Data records
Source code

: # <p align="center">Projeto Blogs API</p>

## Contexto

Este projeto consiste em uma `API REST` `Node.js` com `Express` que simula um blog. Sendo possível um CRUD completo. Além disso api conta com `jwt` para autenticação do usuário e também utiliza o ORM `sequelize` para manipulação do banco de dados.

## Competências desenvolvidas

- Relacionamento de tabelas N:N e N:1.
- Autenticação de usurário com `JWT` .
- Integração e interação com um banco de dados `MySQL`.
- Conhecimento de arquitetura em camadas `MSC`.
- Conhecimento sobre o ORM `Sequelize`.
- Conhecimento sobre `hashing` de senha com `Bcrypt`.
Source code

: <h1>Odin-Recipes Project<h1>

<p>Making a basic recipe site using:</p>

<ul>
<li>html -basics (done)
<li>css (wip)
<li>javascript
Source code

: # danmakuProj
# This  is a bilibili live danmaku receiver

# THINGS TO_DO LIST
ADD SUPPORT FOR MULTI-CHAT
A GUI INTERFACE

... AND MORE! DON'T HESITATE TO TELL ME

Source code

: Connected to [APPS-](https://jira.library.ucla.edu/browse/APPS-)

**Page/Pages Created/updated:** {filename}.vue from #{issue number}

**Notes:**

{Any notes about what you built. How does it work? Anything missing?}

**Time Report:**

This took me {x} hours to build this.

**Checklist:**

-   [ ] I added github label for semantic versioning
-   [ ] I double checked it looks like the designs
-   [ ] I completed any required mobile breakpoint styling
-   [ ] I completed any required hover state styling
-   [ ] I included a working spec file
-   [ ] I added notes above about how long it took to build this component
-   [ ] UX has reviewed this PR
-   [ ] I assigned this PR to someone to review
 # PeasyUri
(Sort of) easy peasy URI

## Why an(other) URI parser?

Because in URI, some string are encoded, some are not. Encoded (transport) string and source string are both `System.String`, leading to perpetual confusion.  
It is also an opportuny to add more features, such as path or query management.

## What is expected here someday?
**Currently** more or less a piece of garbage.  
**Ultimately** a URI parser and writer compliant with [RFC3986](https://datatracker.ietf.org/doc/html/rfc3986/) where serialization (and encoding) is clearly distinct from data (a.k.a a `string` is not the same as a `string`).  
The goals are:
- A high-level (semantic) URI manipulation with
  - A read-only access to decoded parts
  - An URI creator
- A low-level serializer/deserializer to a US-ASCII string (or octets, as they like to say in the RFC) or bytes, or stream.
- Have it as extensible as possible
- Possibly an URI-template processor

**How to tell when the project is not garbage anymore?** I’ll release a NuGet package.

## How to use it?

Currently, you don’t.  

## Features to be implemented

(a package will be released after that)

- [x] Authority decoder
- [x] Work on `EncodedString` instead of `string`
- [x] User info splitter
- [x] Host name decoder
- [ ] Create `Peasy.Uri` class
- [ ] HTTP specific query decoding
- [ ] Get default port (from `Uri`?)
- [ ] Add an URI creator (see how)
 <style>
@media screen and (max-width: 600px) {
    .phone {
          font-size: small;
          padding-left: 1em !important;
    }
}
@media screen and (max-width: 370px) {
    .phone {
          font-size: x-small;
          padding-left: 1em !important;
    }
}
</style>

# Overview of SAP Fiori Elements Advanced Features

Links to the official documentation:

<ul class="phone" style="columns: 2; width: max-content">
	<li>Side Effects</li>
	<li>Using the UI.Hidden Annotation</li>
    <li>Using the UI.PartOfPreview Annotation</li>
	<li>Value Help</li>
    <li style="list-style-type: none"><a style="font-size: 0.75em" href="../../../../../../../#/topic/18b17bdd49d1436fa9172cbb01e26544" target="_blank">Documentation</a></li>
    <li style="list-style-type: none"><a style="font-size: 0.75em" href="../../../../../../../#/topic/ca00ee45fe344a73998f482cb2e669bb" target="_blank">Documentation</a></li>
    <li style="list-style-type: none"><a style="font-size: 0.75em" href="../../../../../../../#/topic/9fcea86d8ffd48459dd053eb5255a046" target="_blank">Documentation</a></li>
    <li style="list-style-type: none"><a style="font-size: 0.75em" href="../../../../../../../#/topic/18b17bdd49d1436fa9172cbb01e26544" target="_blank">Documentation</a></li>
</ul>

--

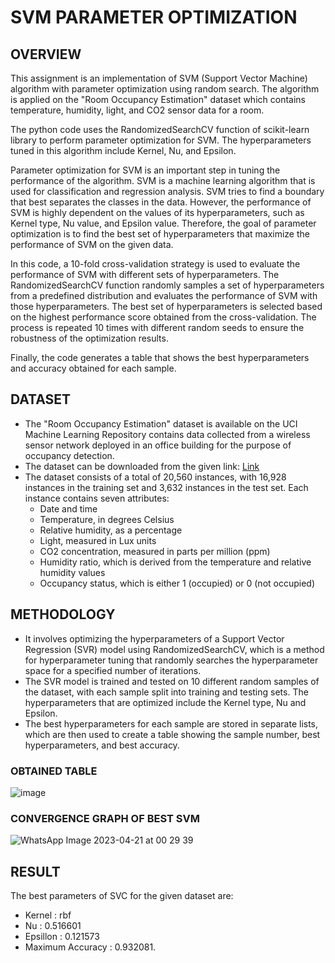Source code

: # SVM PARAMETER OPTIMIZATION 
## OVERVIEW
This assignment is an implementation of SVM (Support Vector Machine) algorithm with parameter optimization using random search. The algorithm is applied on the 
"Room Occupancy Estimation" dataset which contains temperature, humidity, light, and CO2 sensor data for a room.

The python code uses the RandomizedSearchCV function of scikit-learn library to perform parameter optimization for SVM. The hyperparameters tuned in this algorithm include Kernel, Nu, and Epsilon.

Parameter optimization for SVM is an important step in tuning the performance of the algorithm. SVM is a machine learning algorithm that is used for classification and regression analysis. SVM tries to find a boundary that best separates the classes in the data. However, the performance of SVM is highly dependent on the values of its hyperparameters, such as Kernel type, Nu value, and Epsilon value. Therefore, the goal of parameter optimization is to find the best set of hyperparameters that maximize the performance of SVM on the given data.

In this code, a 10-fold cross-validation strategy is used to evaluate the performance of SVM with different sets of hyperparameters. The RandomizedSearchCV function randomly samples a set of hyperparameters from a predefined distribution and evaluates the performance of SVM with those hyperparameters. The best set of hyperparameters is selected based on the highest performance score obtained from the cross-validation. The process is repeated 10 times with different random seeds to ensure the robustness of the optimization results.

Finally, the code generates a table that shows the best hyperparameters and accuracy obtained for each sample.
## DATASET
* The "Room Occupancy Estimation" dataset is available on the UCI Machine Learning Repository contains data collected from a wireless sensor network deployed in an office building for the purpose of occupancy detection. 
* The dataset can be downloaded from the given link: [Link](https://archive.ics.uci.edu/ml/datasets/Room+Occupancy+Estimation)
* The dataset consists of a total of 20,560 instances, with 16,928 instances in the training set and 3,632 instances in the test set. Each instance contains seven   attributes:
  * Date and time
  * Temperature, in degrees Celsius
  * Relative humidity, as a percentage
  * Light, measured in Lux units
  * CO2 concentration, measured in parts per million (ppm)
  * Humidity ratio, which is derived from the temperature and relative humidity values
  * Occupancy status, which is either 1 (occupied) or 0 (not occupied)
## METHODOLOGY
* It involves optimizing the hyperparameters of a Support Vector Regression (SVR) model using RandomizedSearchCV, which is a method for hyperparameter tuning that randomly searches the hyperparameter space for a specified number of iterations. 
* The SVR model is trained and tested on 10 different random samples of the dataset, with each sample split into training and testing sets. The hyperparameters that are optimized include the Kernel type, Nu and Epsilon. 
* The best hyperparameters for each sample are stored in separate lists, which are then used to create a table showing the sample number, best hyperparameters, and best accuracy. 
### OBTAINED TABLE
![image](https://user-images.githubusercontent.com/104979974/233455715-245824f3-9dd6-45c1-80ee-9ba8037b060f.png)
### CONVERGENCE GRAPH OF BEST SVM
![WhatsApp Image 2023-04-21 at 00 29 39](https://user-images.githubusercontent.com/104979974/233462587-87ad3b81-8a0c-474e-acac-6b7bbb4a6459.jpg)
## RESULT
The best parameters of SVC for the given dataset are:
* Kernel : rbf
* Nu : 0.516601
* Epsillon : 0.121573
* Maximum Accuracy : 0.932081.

* _YOUR ASSIGNMENT_
Working through the records, copy each line in which the word "media" appears.

* _RESPONSE BOX_
@media screen and (max-width: 600px) {
@media screen and (max-width: 370px) {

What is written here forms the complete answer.